Seeking more allies for his school improvement agenda, U.S. Secretary of Education Arne Duncan today asked a select group of state legislators to keep “pushing very, very hard” on the policy levers that he and President Barack Obama have made a top priority.
Mr. Duncan also asked the lawmakers to back the administration’s beleaguered $23 billion jobs package that he has said is crucial for saving hundreds of thousands of teaching jobs.
“We need bipartisan support for this,” he said, asking them to use “your collective voices, as much as you are comfortable talking about this.”
The lawmakers, representing 17 states, spent the day at the Education Department’s Washington headquarters listening to presentations and asking questions of Duncan’s top deputies. The day-long affair ended with a 45-minute question and answer session with the secretary, who praised state legislatures for a series of new laws and changes to K-12 policy that have been driven, in large part, by the $4 billion Race to the Top competition.
Mr. Duncan called the amount of change to state laws over the last 18 months “stunning to me,” and told the 25 lawmakers that he needed their support even more because of the turnover in state schools’ chiefs and governors expected as a result of this fall’s elections.
The praise he issued to the lawmakers was mutual, at least during the question and answer session. Notably, none of the lawmakers asked Mr. Duncan about the more controversial pieces of the Obama administration’s education agenda: the required methods for turning around low-performing schools, which have brought pushback from state schools’ chiefs, local education leaders, and members of Congress; and the proposal to streamline programs in the federal education budget and make some of them into competitive grants, rather than formula-driven programs.
“They are definitely looking for allies and for supporters,” said Maryland State Sen. Nancy J. King, a Democrat from Montgomery County.
But the legislators were apparently tougher on Mr. Duncan’s deputies who discussed a range of topics with them, including the reauthorization of the Elementary and Secondary Education Act and the $3.5 billion Title One School Improvement Grant program.
“Performance pay for teachers didn’t fly at all with this group,” said Ms. King, who is a member of the National Conference of State Legislatures and sits on that organization’s education committee. “But it’s good the department met with us. We’ve been pushing for the department to put us into the discussions since we are the ones who have to fund education in our states.”
Mr. Duncan used his time with the lawmakers to say that the administration does not view charter schools as the answer to closing the achievement gap between affluent students and their low-income peers. He also went out of his way to downplay what he said was the media’s misportrayal of the administration’s agenda as a battle between education reformers and teachers’ unions.
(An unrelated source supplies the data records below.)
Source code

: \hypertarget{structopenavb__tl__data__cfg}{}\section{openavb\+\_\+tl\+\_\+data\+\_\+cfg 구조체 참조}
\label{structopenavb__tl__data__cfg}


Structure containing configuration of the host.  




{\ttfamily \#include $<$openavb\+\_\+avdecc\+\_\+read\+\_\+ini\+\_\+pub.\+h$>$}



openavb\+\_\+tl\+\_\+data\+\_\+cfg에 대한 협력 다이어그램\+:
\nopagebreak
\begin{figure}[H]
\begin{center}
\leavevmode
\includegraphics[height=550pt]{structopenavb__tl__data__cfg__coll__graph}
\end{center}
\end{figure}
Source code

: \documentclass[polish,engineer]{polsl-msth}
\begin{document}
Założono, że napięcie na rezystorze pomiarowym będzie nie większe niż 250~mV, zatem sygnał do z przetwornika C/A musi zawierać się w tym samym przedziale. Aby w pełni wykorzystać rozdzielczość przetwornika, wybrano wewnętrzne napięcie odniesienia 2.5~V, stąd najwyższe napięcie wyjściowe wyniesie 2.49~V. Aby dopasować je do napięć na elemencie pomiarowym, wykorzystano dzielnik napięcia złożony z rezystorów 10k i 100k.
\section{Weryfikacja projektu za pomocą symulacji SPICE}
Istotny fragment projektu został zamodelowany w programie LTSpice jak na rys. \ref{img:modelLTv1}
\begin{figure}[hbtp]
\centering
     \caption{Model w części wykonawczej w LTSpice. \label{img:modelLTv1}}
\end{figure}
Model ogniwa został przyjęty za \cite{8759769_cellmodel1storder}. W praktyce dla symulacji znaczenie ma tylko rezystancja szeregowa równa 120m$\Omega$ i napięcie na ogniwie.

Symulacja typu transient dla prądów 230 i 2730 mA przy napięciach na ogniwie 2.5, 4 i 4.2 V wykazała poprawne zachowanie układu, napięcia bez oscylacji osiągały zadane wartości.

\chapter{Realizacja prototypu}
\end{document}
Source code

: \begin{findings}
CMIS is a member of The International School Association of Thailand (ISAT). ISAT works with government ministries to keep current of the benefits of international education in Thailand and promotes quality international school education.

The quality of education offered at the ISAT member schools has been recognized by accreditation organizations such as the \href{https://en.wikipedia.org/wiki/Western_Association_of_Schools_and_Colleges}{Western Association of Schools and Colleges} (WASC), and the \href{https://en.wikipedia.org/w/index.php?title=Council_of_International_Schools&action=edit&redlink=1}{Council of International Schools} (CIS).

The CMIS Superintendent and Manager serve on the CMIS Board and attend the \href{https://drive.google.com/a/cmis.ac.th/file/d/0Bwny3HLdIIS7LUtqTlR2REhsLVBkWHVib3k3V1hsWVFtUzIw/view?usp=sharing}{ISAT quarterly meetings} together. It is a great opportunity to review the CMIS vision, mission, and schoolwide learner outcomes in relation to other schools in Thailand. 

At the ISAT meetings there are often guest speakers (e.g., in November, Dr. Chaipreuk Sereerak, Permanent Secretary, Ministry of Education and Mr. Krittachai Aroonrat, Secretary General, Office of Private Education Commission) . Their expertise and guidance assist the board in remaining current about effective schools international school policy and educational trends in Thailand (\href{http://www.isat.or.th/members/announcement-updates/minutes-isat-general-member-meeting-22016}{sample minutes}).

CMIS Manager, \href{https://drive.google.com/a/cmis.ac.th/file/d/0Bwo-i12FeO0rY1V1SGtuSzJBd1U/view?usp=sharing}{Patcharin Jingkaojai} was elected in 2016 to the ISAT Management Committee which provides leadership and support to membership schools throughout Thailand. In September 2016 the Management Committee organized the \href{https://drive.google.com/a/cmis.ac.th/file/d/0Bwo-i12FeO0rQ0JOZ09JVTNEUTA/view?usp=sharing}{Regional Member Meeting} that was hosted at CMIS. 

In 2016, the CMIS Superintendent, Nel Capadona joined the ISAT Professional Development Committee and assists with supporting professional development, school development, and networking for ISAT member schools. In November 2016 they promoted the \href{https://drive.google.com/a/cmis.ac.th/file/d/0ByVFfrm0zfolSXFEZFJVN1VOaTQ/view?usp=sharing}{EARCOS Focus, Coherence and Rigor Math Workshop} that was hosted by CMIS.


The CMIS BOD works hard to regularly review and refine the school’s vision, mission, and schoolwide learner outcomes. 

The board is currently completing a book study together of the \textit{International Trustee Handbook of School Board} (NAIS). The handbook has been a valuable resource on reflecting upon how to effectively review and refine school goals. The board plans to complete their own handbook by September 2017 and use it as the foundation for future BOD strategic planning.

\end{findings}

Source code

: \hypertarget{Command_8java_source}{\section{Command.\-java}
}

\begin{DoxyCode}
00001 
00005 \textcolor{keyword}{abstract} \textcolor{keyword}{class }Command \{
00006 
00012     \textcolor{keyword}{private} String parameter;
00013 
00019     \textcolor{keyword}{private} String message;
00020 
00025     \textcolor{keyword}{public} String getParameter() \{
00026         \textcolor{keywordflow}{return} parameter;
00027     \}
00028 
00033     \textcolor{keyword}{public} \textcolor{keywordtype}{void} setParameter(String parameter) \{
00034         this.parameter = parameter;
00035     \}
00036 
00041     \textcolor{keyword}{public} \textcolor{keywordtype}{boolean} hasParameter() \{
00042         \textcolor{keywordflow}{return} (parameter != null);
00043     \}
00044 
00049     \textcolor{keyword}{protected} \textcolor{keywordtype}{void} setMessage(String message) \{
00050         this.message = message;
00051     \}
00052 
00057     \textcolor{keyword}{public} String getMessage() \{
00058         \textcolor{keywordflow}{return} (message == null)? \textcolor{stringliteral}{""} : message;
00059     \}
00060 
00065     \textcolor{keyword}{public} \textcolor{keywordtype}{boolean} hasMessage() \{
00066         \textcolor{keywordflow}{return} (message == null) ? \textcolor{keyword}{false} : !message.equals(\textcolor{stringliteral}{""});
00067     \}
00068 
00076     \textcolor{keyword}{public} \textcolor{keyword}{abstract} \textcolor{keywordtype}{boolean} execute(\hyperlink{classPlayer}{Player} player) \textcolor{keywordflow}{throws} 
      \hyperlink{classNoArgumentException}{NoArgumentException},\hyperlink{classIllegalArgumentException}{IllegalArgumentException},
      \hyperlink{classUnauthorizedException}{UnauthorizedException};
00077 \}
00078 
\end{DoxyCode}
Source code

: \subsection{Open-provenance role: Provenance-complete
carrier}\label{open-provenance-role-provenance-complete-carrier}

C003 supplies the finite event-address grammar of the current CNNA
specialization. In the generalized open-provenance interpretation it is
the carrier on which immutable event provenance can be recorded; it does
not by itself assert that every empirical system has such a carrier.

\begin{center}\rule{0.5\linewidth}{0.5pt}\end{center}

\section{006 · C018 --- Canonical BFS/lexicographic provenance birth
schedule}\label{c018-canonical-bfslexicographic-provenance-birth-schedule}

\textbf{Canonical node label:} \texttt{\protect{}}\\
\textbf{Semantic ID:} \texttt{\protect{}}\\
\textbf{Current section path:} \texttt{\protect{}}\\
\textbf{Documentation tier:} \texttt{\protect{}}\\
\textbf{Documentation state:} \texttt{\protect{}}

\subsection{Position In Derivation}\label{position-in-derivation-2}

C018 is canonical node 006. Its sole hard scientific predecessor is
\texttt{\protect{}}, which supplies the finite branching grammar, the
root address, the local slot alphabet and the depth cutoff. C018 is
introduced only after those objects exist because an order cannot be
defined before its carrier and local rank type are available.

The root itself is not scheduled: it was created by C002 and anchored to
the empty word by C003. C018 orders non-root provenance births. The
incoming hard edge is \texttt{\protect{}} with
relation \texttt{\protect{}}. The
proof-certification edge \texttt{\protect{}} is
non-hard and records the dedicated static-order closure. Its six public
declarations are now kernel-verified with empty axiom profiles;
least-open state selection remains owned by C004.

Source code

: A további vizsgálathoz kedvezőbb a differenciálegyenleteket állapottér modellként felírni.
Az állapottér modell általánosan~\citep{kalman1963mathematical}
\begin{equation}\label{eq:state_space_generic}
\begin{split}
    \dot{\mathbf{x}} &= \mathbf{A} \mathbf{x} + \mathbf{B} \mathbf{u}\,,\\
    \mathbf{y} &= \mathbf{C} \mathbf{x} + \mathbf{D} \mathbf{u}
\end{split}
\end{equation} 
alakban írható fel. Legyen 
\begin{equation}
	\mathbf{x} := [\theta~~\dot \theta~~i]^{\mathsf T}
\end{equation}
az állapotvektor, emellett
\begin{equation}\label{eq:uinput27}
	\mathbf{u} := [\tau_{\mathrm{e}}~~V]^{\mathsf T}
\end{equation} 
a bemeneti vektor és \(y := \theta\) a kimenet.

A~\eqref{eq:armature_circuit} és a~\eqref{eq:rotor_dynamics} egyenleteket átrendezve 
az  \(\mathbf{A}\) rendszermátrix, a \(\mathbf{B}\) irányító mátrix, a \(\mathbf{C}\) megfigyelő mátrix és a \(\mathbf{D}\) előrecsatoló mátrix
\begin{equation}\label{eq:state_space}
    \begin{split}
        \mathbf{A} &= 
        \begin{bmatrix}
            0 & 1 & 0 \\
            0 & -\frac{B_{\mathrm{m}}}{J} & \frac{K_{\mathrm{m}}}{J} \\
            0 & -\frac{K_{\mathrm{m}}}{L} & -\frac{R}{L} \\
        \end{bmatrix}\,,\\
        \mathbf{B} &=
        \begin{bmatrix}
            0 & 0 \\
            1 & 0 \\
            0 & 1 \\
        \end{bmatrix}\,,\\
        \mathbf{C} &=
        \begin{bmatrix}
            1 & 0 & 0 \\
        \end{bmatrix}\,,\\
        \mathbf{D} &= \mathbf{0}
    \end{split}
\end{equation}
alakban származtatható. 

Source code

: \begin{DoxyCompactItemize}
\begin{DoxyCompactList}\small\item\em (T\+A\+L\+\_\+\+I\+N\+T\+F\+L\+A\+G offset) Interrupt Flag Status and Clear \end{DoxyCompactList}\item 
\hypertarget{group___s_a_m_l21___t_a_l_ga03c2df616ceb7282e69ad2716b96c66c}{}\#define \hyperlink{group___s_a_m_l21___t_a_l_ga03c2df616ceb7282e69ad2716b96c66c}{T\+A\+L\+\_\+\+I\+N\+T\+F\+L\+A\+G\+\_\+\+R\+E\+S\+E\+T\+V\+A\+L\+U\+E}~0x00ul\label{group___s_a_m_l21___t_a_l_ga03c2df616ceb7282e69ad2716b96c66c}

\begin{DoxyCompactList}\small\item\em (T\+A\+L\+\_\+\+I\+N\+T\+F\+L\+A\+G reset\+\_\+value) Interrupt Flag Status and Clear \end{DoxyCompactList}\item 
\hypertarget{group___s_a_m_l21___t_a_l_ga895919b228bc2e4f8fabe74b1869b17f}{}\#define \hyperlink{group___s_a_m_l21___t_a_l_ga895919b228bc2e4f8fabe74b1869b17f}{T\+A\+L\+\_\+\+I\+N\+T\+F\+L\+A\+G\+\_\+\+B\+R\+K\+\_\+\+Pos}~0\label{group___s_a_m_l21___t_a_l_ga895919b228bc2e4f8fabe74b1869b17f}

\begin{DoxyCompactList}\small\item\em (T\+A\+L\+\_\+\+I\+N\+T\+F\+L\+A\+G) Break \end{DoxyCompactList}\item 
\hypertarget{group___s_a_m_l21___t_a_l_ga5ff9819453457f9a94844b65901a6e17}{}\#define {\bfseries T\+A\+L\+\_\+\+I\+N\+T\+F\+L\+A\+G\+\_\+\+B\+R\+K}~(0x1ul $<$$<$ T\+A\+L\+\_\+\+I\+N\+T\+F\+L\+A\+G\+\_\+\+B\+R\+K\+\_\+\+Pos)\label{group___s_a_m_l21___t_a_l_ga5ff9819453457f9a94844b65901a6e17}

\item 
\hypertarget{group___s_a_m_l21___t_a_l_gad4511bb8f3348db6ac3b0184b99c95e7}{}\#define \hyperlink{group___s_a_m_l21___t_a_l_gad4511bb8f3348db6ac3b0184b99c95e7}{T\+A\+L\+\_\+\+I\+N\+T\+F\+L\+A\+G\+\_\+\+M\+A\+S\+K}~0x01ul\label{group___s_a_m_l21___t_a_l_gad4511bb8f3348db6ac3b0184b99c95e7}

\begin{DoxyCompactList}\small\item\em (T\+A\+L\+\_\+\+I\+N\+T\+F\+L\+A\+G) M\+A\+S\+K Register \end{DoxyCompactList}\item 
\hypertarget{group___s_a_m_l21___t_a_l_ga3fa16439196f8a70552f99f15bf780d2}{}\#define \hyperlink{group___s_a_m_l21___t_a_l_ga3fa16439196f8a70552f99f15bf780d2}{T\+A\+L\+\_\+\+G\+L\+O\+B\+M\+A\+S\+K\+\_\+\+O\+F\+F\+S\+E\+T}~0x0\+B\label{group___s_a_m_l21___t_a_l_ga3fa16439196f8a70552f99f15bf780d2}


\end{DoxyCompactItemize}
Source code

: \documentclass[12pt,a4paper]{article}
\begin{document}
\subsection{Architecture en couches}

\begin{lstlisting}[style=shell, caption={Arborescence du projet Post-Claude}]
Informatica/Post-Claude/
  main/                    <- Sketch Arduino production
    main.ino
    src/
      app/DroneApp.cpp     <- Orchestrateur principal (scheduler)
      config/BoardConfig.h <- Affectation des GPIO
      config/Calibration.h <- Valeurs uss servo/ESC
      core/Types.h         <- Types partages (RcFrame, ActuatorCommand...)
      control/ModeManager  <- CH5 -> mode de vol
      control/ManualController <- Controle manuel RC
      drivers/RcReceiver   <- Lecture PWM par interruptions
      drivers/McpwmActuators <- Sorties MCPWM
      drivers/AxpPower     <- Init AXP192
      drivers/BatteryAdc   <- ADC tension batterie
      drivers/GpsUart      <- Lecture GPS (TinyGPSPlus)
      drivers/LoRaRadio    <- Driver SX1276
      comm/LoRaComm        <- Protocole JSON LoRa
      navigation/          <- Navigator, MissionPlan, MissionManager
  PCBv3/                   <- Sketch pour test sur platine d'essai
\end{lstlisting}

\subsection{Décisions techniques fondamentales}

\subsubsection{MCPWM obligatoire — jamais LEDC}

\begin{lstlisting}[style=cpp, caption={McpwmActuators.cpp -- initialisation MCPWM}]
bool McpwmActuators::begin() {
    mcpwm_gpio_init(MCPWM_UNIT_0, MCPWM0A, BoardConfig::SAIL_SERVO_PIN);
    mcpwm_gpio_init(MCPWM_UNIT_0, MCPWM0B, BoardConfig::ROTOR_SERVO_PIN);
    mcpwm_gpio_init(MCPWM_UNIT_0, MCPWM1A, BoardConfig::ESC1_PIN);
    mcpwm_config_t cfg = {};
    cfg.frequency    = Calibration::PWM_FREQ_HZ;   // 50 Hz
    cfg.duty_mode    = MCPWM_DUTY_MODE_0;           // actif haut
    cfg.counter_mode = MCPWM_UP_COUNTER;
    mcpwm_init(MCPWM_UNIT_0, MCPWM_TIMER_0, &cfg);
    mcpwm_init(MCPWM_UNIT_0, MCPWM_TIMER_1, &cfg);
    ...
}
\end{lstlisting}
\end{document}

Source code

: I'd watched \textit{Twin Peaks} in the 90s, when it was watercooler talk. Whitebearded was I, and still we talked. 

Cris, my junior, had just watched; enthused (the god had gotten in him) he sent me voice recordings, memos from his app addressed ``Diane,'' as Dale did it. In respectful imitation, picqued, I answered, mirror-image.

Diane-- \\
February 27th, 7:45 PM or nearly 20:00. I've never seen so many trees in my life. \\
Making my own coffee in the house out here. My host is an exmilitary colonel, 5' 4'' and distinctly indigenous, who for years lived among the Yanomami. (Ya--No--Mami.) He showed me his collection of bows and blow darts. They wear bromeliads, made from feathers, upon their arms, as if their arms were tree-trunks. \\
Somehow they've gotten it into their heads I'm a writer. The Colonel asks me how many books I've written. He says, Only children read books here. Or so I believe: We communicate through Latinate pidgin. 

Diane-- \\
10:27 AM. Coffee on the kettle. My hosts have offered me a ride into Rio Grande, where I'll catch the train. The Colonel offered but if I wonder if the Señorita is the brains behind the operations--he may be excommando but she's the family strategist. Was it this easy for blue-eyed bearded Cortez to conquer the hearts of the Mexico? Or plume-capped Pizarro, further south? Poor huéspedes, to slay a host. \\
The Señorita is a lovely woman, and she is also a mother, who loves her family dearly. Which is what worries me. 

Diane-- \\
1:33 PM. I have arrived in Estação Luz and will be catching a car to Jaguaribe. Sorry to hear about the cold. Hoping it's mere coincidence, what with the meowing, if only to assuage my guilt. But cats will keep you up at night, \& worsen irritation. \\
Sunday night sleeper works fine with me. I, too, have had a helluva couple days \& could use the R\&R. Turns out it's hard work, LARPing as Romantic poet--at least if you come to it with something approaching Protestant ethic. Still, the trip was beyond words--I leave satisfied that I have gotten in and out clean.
“Resist those easy platitudes and narratives,” he said. “There are dozens of examples of breathtaking union leadership.”
Of course, Mr. Duncan couldn’t escape without at least a few questions on the second round of the Race to the Top sweepstakes. A state senator from Florida asked him pointedly what is the “number-one thing” he wants to see in the applications, which were turned in by 35 states and the District of Columbia on June 1.
He didn’t offer anything too revealing, other than to say, “I don’t want watered-down reform and ‘Kumbaya’ around the status quo.” Too bad no lawmaker followed up to ask him what he thought of those district and union side deals in Florida.
UPDATE: The 17 states represented at the Education Department yesterday were: Arizona, Arkansas, Connecticut, Delaware, Florida, Georgia, Hawaii, Illinois, Indiana, Maryland, Massachusetts, Montana, Ohio, Oklahoma, South Carolina, Texas, and Virginia. Sandra Abrevaya, an Education Department spokeswoman, said that every education committee chairperson from all state legislatures was invited to attend the event, along with the majority and minority leaders from every statehouse. Of those who came, 22 were Democrats and three were Republicans.